Some of my favorite things about summer are the sounds. I love the dawn chorus of birds in the morning and their calls to each other throughout the day. Crickets, grasshoppers, cicadas, and other bugs chirp, click, trill, and rattle. Frogs peep. And hummingbirds hum. In my yard, the sound of hummingbirds whizzing through the air has been constant this year.
But why do they make that noise? It’s not a purposeful call or song. Instead, it’s the sound of their wingbeats, roughly 70 strokes per second. More specifically, the upstroke of the birds’ wingbeats creates the sound.
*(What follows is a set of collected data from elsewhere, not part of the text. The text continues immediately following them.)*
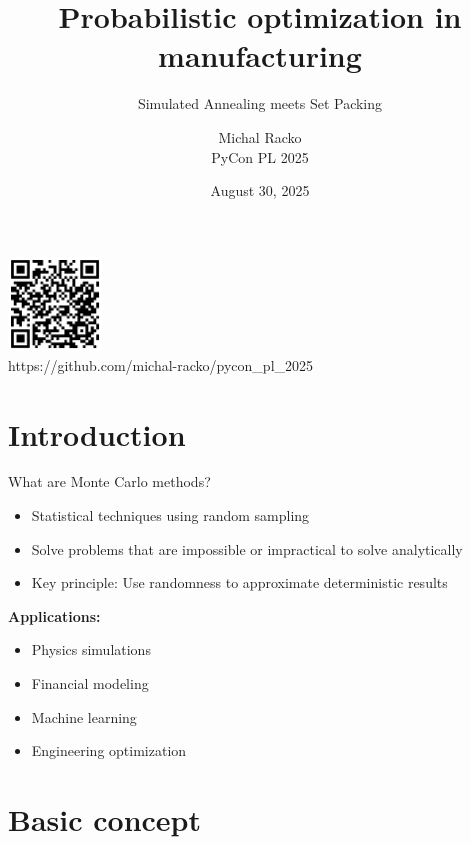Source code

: \documentclass{beamer}
\title{Probabilistic optimization in manufacturing}
\subtitle{Simulated Annealing meets Set Packing}
\author{Michal Racko \\ PyCon PL 2025}
\date{August 30, 2025}
\begin{document}
\begin{frame}
  \titlepage
  \vspace{-0.5cm}
  \begin{center}
    \includegraphics[width=2.5cm]{images/github.png}
    \\[0.2cm]
    \small{https://github.com/michal-racko/pycon\_pl\_2025}
  \end{center}
\end{frame}


\section{Introduction}

\begin{frame}{What are Monte Carlo methods?}
  \begin{itemize}
    \item Statistical techniques using random sampling
    \item Solve problems that are impossible or impractical to solve analytically
    \item Key principle: Use randomness to approximate deterministic results
  \end{itemize}
  
  \vspace{0.5cm}
  \textbf{Applications:}
  \begin{itemize}
    \item Physics simulations
    \item Financial modeling
    \item Machine learning
    \item Engineering optimization
  \end{itemize}
\end{frame}

\section{Basic concept}
\end{document}
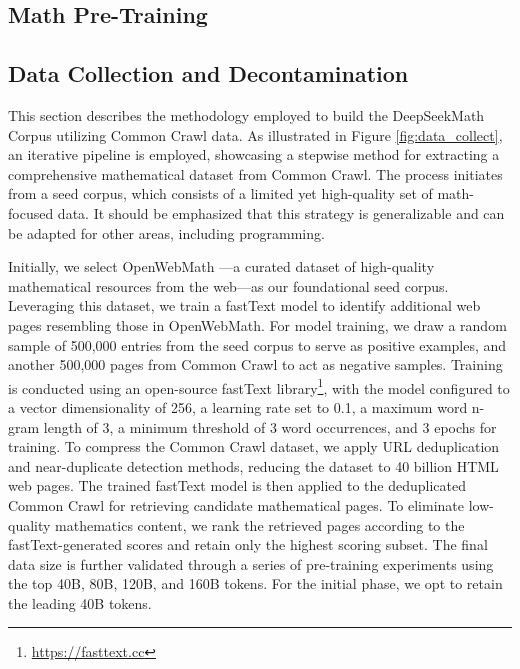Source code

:\begin{itemize}[topsep=0pt]
\section{Math Pre-Training}

\subsection{Data Collection and Decontamination} This section describes the methodology employed to build the DeepSeekMath Corpus utilizing Common Crawl data. As illustrated in Figure \ref{fig:data_collect}, an iterative pipeline is employed, showcasing a stepwise method for extracting a comprehensive mathematical dataset from Common Crawl. The process initiates from a seed corpus, which consists of a limited yet high-quality set of math-focused data. It should be emphasized that this strategy is generalizable and can be adapted for other areas, including programming.

Initially, we select OpenWebMath \citep{openwebmath}—a curated dataset of high-quality mathematical resources from the web—as our foundational seed corpus. Leveraging this dataset, we train a fastText model \citep{joulin2016fasttext} to identify additional web pages resembling those in OpenWebMath. For model training, we draw a random sample of 500,000 entries from the seed corpus to serve as positive examples, and another 500,000 pages from Common Crawl to act as negative samples. Training is conducted using an open-source fastText library\footnote{\url{https://fasttext.cc}}, with the model configured to a vector dimensionality of 256, a learning rate set to 0.1, a maximum word n-gram length of 3, a minimum threshold of 3 word occurrences, and 3 epochs for training. To compress the Common Crawl dataset, we apply URL deduplication and near-duplicate detection methods, reducing the dataset to 40 billion HTML web pages. The trained fastText model is then applied to the deduplicated Common Crawl for retrieving candidate mathematical pages. To eliminate low-quality mathematics content, we rank the retrieved pages according to the fastText-generated scores and retain only the highest scoring subset. The final data size is further validated through a series of pre-training experiments using the top 40B, 80B, 120B, and 160B tokens. For the initial phase, we opt to retain the leading 40B tokens.


\end{itemize}
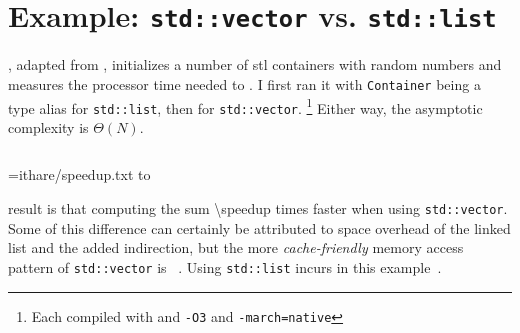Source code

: \section{Example: \texttt{std::vector} vs. \texttt{std::list}}

%
, adapted from \textcite{bigos}, initializes a number of \acrshort{stl} containers
with random numbers and measures the processor time needed to .
%
I first ran it with \texttt{Container} being a type alias for
\texttt{std::list}, then for \texttt{std::vector}.%
\footnote{%
   Each compiled with  and \texttt{-O3} and
   \texttt{-march=native}
}
Either way, the asymptotic complexity is \(\Theta(N)\).

\begin{center}
   \inputminted[firstline=29]{cpp}{ithare/list-vs-vector.cpp}
   \label{lst:ithare}
\end{center}

\newread\file
\openin\file=ithare/speedup.txt
\read\file to \speedup
\closein\file




 result is that computing the sum  \num[round-mode=places,
round-precision=0]{\speedup} times faster when using \texttt{std::vector}.  Some
of this difference can certainly be attributed to space overhead of the linked list and
the added indirection, but the more \emph{cache-friendly} memory access pattern of
\texttt{std::vector} is ~\cite[5\psq]{bigos}.
Using \texttt{std::list} incurs  in this
example~\cite[6]{bigos}.

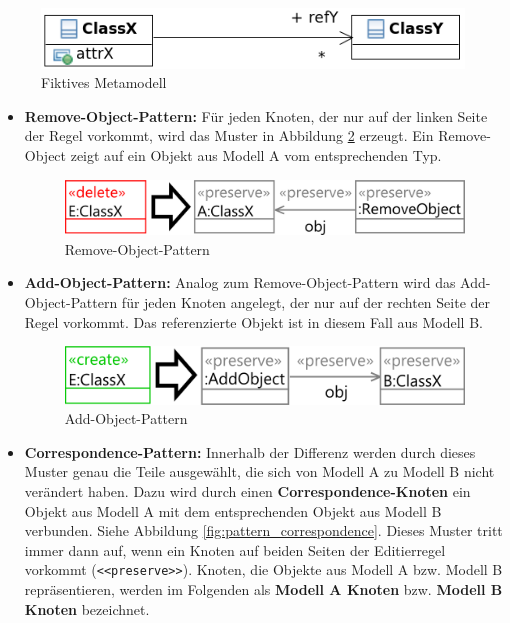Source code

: \begin{figure}[htbp]
  \centering
  \includegraphics[scale=0.65]{images/fiktiv_metamodel.png}
  \caption{Fiktives Metamodell}
  \label{fiktiv_metamodel}
\end{figure}

\begin{itemize}
  \item \textbf{Remove-Object-Pattern:} Für jeden Knoten, der nur auf der linken Seite der Regel
  vorkommt, wird das Muster in Abbildung \ref{pattern_remove_object} erzeugt. Ein Remove-Object
  zeigt auf ein Objekt aus Modell A vom entsprechenden Typ.
  
  \begin{figure}[htbp]
    \centering
    \includegraphics[scale=0.8]{images/pattern_remove_object.png}
    \caption{Remove-Object-Pattern}
    \label{pattern_remove_object}
  \end{figure}
  
  \item  \textbf{Add-Object-Pattern:} Analog zum Remove-Object-Pattern wird das Add-Object-Pattern
  für jeden Knoten angelegt, der nur auf der rechten Seite der Regel vorkommt. Das referenzierte
  Objekt ist in diesem Fall aus Modell B.
  
  \begin{figure}[htbp]
    \centering
    \includegraphics[scale=0.8]{images/pattern_add_object.png}
    \caption{Add-Object-Pattern}
  \end{figure}
  
  \item \textbf{Correspondence-Pattern:} Innerhalb der Differenz werden durch dieses Muster genau
  die Teile ausgewählt, die sich von Modell A zu Modell B nicht verändert haben. Dazu wird durch
  einen \textbf{Correspondence-Knoten} ein Objekt aus Modell A mit dem entsprechenden Objekt aus
  Modell B verbunden. Siehe Abbildung \ref{fig:pattern_correspondence}. Dieses Muster tritt immer
  dann auf,  wenn ein Knoten auf beiden Seiten der Editierregel vorkommt (\texttt{<<preserve>>}).
  Knoten, die Objekte aus Modell A bzw. Modell B repräsentieren, werden im Folgenden als
  \textbf{Modell A Knoten} bzw. \textbf{Modell B Knoten} bezeichnet.
  

\end{itemize}
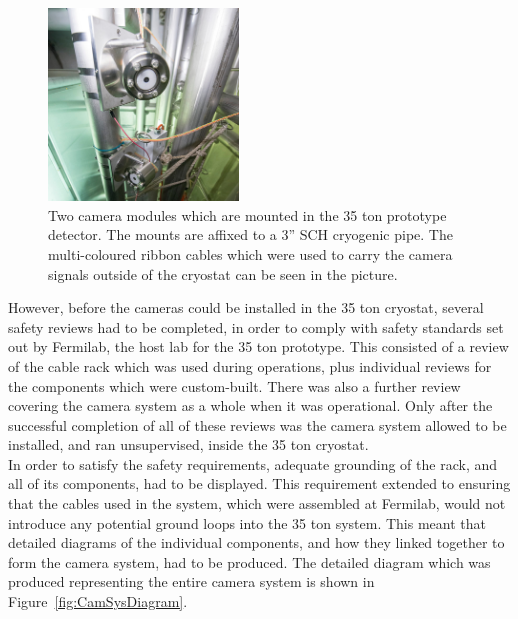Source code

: \begin{figure}[h!]
  \centering
  \includegraphics[width=0.45\textwidth]{cammount35tcrop}
  \caption[Two camera modules which are mounted in the 35 ton prototype detector]
          {Two camera modules which are mounted in the 35 ton prototype detector. The mounts are affixed to a 3'' SCH cryogenic pipe. The multi-coloured ribbon cables which were used to carry the camera signals outside of the cryostat can be seen in the picture.}
  \label{fig:CamMount}
\end{figure}

However, before the cameras could be installed in the 35 ton cryostat, several safety reviews had to be completed, in order to comply with safety standards set out by Fermilab, the host lab for the 35 ton prototype. This consisted of a review of the cable rack which was used during operations, plus individual reviews for the components which were custom-built. There was also a further review covering the camera system as a whole when it was operational. Only after the successful completion of all of these reviews was the camera system allowed to be installed, and ran unsupervised, inside the 35 ton cryostat. \\

In order to satisfy the safety requirements, adequate grounding of the rack, and all of its components, had to be displayed. This requirement extended to ensuring that the cables used in the system, which were assembled at Fermilab, would not introduce any potential ground loops into the 35 ton system. This meant that detailed diagrams of the individual components, and how they linked together to form the camera system, had to be produced. The detailed diagram which was produced representing the entire camera system is shown in Figure~\ref{fig:CamSysDiagram}. \\

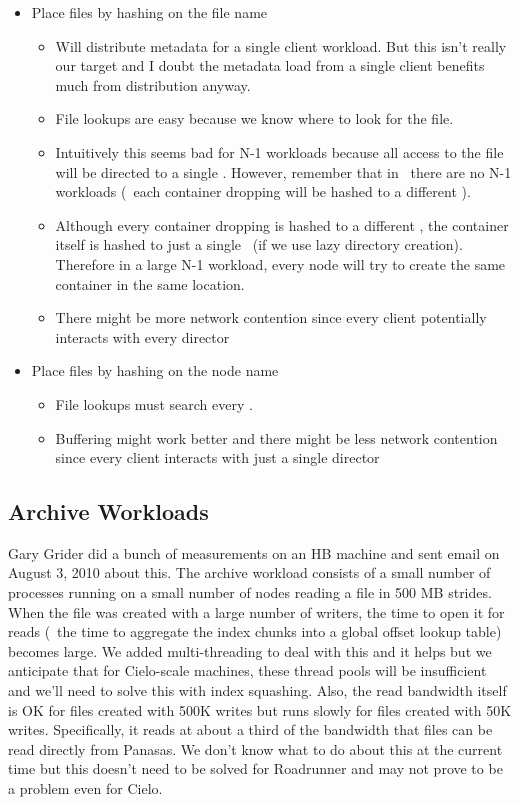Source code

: \documentclass[10pt]{article}
\begin{document}
\begin{itemize}
\item{Place files by hashing on the file name}
\begin{itemize}
\item{Will distribute metadata for
a single client workload.  But this isn't really our target and I doubt the
metadata load from a single client benefits much from distribution anyway.
}
\item{File lookups are easy because we know where to look for the file.}
\item{Intuitively this seems bad for N-1 workloads because all access to the
file will be directed to a single \store.  However, remember that in \plfs\
there are no N-1 workloads (\ie\ each container dropping will be hashed to
a different \store).}
\item{Although every container dropping is hashed to a different \store, the
container itself is hashed to just a single \store\
(if we use lazy directory creation).  Therefore in a large N-1 workload,
every node will try to create the same container in the same location.}
\item{There might be more network contention since every client potentially
interacts with every director}
\end{itemize}
\item{Place files by hashing on the node name}
\begin{itemize}
\item{File lookups must search every \store.} 
\item{Buffering might work better and there might be less network contention
since every client interacts with just a single director} 
\end{itemize}
\end{itemize}

\subsection{Archive Workloads}

Gary Grider did a bunch of measurements on an HB machine and sent email on
August 3, 2010 about this.  The archive workload consists of a small number of
processes running on a small number of nodes reading a file in 500 MB strides.
When the file was created with a large number of writers, the time to open it
for reads (\ie\ the time to aggregate the index chunks into a global offset
lookup table) becomes large.  We added multi-threading to deal with this and
it helps but we anticipate that for Cielo-scale machines, these thread pools
will be insufficient and we'll need to solve this with index squashing.  Also,
the read bandwidth itself is OK for files created with 500K writes but runs
slowly for files created with 50K writes.  Specifically, it reads at about
a third of the bandwidth that files can be read directly from Panasas.  We
don't know what to do about this at the current time but this doesn't need
to be solved for Roadrunner and may not prove to be a problem even for Cielo.
 
\end{document}
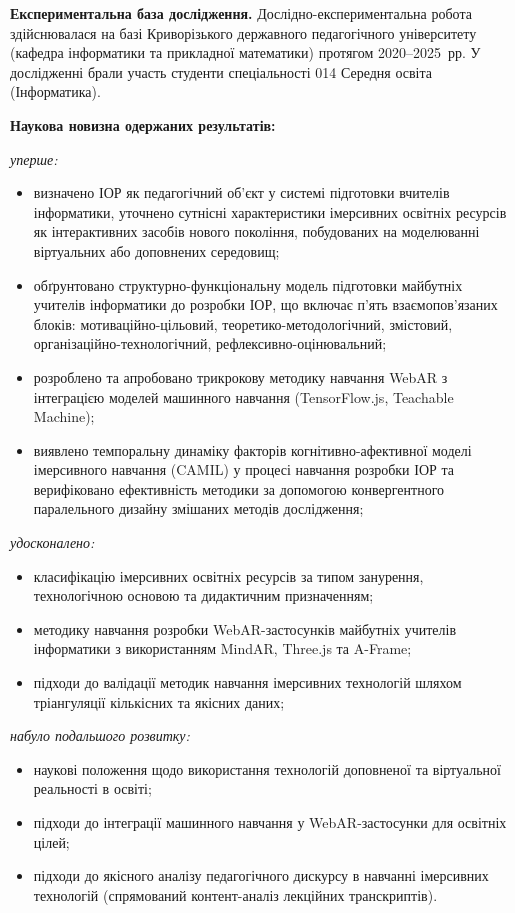 \textbf{Експериментальна база дослідження.} Дослідно-експериментальна робота здійснювалася на базі Криворізького державного педагогічного університету (кафедра інформатики та прикладної математики) протягом 2020--2025~рр. У дослідженні брали участь студенти спеціальності 014 Середня освіта (Інформатика).

\textbf{Наукова новизна одержаних результатів:}

\textit{уперше:}
\begin{itemize}
    \item визначено ІОР як педагогічний об'єкт у системі підготовки вчителів інформатики, уточнено сутнісні характеристики імерсивних освітніх ресурсів як інтерактивних засобів нового покоління, побудованих на моделюванні віртуальних або доповнених середовищ;
    \item обґрунтовано структурно-функціональну модель підготовки майбутніх учителів інформатики до розробки ІОР, що включає п'ять взаємопов'язаних блоків: мотиваційно-цільовий, теоретико-методологічний, змістовий, організаційно-технологічний, рефлексивно-оцінювальний;
    \item розроблено та апробовано трикрокову методику навчання WebAR з інтеграцією моделей машинного навчання (TensorFlow.js, Teachable Machine);
    \item виявлено темпоральну динаміку факторів когнітивно-афективної моделі імерсивного навчання (CAMIL) у процесі навчання розробки ІОР та верифіковано ефективність методики за допомогою конвергентного паралельного дизайну змішаних методів дослідження;
\end{itemize}

\textit{удосконалено:}
\begin{itemize}
    \item класифікацію імерсивних освітніх ресурсів за типом занурення, технологічною основою та дидактичним призначенням;
    \item методику навчання розробки WebAR-застосунків майбутніх учителів інформатики з використанням MindAR, Three.js та A-Frame;
    \item підходи до валідації методик навчання імерсивних технологій шляхом тріангуляції кількісних та якісних даних;
\end{itemize}

\textit{набуло подальшого розвитку:}
\begin{itemize}
    \item наукові положення щодо використання технологій доповненої та віртуальної реальності в освіті;
    \item підходи до інтеграції машинного навчання у WebAR-застосунки для освітніх цілей;
    \item підходи до якісного аналізу педагогічного дискурсу в навчанні імерсивних технологій (спрямований контент-аналіз лекційних транскриптів).
\end{itemize}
This discovery was made by curious researchers at Standford using high-speed cameras, hundreds of microphones (2,176 to be exact), and some Anna’s hummingbirds. The technology created a 3D sound map of the wingbeats. What they found is that hummingbirds’ wings create lift on both the upper and downstroke of their wings, unlike other birds who create lift only with the downstroke. Further, the speed of hummingbird wingbeats, and the differences created in air pressure, make the humming sound. Different hummingbirds generate different sounds as a result of how air moves over their feathers and the shape of their wings.
It amazes me that the tiny wings on those tiny birds can fill the air with a summer song. I am going to savor that for a few more weeks…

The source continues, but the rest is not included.